What you are asked to do - Given the material below, output exactly the lines from the line with "1. 先行版本的编号后方可以带上次数或元信息" to the line with "1. ✅ [Set up", both ends included, and no other lines.

Listed records -
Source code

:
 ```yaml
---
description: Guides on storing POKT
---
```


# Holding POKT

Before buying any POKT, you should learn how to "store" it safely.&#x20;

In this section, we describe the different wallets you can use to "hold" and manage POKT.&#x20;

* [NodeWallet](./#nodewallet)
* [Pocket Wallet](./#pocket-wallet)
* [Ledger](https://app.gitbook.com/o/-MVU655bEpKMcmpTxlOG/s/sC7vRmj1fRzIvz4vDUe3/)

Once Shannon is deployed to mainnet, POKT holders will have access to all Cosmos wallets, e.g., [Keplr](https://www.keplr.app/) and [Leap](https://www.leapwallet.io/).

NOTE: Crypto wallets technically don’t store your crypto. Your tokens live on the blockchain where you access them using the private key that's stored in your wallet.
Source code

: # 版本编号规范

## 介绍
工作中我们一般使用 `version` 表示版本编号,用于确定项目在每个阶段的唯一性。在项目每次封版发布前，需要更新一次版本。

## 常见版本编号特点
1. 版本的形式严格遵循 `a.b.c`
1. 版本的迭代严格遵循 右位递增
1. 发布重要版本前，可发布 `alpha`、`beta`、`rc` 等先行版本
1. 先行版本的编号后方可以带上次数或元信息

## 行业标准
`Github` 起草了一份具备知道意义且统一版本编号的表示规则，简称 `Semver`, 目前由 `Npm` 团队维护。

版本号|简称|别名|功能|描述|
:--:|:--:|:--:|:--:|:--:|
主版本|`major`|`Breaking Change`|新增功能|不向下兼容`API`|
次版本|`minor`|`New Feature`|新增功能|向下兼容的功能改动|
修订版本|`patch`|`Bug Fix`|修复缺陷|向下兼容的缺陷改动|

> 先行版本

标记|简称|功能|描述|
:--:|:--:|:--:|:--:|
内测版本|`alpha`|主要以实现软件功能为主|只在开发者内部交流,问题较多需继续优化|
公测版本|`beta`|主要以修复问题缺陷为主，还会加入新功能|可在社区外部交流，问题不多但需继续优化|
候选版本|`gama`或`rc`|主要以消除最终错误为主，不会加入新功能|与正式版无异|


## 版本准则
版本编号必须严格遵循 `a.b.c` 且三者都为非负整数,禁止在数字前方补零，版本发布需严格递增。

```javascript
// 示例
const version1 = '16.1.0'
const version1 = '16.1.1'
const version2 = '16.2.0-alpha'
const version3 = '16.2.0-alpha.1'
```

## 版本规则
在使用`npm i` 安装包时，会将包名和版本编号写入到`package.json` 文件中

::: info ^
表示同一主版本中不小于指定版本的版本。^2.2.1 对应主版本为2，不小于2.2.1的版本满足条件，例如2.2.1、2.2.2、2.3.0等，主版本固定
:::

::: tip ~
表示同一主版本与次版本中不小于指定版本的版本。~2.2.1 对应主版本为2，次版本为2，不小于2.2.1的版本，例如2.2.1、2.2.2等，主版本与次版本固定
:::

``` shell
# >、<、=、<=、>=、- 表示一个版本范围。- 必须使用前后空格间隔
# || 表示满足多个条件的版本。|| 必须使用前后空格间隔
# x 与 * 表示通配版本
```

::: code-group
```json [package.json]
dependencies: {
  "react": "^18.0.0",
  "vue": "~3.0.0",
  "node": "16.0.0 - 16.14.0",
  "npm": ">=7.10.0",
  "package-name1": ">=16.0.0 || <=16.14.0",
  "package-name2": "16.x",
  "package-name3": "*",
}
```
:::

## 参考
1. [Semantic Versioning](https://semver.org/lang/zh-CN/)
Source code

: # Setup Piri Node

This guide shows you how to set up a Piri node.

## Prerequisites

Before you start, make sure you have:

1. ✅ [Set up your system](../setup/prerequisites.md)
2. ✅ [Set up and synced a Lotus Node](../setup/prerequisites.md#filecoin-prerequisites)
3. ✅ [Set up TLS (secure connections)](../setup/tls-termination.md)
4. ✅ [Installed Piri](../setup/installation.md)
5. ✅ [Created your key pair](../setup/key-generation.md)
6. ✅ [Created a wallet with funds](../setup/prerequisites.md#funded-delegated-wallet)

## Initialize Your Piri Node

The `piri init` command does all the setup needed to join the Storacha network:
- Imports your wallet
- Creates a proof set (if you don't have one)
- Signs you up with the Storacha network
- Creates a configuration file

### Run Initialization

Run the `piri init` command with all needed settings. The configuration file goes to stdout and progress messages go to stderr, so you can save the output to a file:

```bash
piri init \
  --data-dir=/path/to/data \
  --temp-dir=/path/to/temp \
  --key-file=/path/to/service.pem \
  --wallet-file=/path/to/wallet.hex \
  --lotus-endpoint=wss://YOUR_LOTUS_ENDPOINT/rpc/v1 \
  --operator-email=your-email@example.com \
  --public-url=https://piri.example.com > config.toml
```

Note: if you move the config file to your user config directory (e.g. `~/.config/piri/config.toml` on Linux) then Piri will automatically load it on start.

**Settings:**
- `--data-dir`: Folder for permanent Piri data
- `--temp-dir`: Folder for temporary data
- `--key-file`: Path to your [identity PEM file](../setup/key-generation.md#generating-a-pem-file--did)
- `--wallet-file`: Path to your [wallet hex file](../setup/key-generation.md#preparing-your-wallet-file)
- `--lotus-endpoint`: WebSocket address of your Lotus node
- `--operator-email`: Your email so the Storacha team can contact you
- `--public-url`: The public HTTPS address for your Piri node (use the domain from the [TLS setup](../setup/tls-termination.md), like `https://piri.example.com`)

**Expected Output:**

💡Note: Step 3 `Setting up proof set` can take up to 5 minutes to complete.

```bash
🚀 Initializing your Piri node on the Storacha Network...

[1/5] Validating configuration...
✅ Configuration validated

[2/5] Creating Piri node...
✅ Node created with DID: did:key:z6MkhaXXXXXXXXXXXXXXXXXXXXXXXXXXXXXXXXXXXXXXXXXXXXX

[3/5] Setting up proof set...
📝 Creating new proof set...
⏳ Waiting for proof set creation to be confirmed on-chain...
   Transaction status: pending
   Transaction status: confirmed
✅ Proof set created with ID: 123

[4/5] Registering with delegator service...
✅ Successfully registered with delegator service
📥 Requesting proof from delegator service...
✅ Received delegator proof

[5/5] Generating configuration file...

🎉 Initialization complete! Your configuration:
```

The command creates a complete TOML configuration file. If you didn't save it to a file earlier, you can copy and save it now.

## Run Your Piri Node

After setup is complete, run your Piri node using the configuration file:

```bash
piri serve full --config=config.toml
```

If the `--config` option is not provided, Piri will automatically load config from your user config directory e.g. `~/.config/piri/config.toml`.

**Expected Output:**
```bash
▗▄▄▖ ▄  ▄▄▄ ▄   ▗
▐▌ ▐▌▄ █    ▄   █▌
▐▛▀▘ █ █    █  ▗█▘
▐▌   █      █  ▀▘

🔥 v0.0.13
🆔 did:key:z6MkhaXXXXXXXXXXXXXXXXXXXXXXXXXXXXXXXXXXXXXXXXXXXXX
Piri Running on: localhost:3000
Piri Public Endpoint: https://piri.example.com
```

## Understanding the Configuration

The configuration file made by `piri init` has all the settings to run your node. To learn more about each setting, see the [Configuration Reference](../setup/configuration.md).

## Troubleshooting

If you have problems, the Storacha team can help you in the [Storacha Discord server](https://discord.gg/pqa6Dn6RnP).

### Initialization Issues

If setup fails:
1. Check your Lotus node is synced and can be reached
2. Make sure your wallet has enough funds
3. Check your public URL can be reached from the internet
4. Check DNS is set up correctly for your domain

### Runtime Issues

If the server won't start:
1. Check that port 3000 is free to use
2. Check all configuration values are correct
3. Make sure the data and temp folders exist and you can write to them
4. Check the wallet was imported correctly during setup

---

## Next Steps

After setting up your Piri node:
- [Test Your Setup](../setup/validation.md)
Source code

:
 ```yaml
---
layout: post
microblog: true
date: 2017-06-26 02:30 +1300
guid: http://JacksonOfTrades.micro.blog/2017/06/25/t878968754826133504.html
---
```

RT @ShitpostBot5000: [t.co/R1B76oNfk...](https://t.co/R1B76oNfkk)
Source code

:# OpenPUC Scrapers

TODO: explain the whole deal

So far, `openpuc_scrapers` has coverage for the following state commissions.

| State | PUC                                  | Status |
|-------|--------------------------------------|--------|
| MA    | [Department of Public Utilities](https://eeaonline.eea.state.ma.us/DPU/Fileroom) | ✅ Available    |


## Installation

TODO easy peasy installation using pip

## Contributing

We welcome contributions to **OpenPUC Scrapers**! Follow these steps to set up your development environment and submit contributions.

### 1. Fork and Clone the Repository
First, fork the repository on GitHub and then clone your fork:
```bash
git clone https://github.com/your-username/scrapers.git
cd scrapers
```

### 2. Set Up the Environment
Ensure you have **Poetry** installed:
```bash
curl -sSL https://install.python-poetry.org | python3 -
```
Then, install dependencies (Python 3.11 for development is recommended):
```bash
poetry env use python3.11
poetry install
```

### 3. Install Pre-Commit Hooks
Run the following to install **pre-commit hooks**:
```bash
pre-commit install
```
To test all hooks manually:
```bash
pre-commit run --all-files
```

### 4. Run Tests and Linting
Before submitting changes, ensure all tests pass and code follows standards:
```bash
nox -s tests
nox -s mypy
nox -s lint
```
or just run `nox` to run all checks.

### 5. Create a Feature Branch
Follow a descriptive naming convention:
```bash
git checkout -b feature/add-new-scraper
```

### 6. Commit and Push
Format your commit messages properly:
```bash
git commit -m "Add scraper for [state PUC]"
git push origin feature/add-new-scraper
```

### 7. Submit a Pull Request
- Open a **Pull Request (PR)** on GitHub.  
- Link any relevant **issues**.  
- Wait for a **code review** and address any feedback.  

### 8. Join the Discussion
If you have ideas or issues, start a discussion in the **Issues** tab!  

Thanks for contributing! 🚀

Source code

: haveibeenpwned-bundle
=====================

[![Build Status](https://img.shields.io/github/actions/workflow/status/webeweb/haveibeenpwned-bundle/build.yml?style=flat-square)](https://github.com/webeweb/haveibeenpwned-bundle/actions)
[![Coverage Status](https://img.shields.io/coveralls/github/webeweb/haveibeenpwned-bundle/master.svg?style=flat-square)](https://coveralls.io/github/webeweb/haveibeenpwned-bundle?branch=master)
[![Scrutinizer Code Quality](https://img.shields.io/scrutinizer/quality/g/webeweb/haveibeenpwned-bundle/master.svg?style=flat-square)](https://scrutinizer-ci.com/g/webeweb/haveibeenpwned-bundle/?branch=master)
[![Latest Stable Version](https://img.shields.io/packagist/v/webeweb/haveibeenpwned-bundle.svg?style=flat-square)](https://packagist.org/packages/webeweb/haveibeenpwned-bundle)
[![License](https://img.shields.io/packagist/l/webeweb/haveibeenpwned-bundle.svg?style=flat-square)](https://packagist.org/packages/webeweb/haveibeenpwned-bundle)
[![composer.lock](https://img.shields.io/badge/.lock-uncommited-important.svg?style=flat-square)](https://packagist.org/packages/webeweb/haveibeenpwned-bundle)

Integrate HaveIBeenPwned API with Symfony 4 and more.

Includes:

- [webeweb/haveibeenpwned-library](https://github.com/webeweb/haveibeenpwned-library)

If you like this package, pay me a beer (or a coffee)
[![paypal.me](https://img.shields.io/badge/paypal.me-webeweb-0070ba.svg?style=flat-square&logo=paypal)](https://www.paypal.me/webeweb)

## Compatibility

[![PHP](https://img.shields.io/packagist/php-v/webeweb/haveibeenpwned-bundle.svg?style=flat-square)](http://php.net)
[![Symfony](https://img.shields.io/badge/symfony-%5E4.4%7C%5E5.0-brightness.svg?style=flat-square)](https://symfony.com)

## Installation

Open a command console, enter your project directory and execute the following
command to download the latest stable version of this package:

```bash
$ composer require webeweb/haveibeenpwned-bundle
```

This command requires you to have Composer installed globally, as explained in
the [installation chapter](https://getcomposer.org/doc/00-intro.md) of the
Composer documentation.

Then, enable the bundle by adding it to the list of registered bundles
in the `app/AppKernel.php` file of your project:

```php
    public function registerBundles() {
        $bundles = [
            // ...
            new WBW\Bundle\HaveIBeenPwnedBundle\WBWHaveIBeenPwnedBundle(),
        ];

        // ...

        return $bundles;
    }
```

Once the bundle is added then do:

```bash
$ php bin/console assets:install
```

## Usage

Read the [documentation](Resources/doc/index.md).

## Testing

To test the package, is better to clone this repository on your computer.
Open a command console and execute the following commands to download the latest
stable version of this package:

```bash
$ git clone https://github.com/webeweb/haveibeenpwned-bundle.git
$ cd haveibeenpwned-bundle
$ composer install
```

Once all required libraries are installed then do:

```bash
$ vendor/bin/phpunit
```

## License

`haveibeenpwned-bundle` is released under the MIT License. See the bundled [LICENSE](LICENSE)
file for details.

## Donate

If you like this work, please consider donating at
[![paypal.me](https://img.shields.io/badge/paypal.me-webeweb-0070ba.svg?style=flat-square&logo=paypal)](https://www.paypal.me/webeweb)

Reply -
1. 先行版本的编号后方可以带上次数或元信息

## 行业标准
`Github` 起草了一份具备知道意义且统一版本编号的表示规则，简称 `Semver`, 目前由 `Npm` 团队维护。

版本号|简称|别名|功能|描述|
:--:|:--:|:--:|:--:|:--:|
主版本|`major`|`Breaking Change`|新增功能|不向下兼容`API`|
次版本|`minor`|`New Feature`|新增功能|向下兼容的功能改动|
修订版本|`patch`|`Bug Fix`|修复缺陷|向下兼容的缺陷改动|

> 先行版本

标记|简称|功能|描述|
:--:|:--:|:--:|:--:|
内测版本|`alpha`|主要以实现软件功能为主|只在开发者内部交流,问题较多需继续优化|
公测版本|`beta`|主要以修复问题缺陷为主，还会加入新功能|可在社区外部交流，问题不多但需继续优化|
候选版本|`gama`或`rc`|主要以消除最终错误为主，不会加入新功能|与正式版无异|


## 版本准则
版本编号必须严格遵循 `a.b.c` 且三者都为非负整数,禁止在数字前方补零，版本发布需严格递增。

```javascript
// 示例
const version1 = '16.1.0'
const version1 = '16.1.1'
const version2 = '16.2.0-alpha'
const version3 = '16.2.0-alpha.1'
```

## 版本规则
在使用`npm i` 安装包时，会将包名和版本编号写入到`package.json` 文件中

::: info ^
表示同一主版本中不小于指定版本的版本。^2.2.1 对应主版本为2，不小于2.2.1的版本满足条件，例如2.2.1、2.2.2、2.3.0等，主版本固定
:::

::: tip ~
表示同一主版本与次版本中不小于指定版本的版本。~2.2.1 对应主版本为2，次版本为2，不小于2.2.1的版本，例如2.2.1、2.2.2等，主版本与次版本固定
:::

``` shell
# >、<、=、<=、>=、- 表示一个版本范围。- 必须使用前后空格间隔
# || 表示满足多个条件的版本。|| 必须使用前后空格间隔
# x 与 * 表示通配版本
```

::: code-group
```json [package.json]
dependencies: {
  "react": "^18.0.0",
  "vue": "~3.0.0",
  "node": "16.0.0 - 16.14.0",
  "npm": ">=7.10.0",
  "package-name1": ">=16.0.0 || <=16.14.0",
  "package-name2": "16.x",
  "package-name3": "*",
}
```
:::

## 参考
1. [Semantic Versioning](https://semver.org/lang/zh-CN/)
Source code

: # Setup Piri Node

This guide shows you how to set up a Piri node.

## Prerequisites

Before you start, make sure you have:

1. ✅ [Set up your system](../setup/prerequisites.md)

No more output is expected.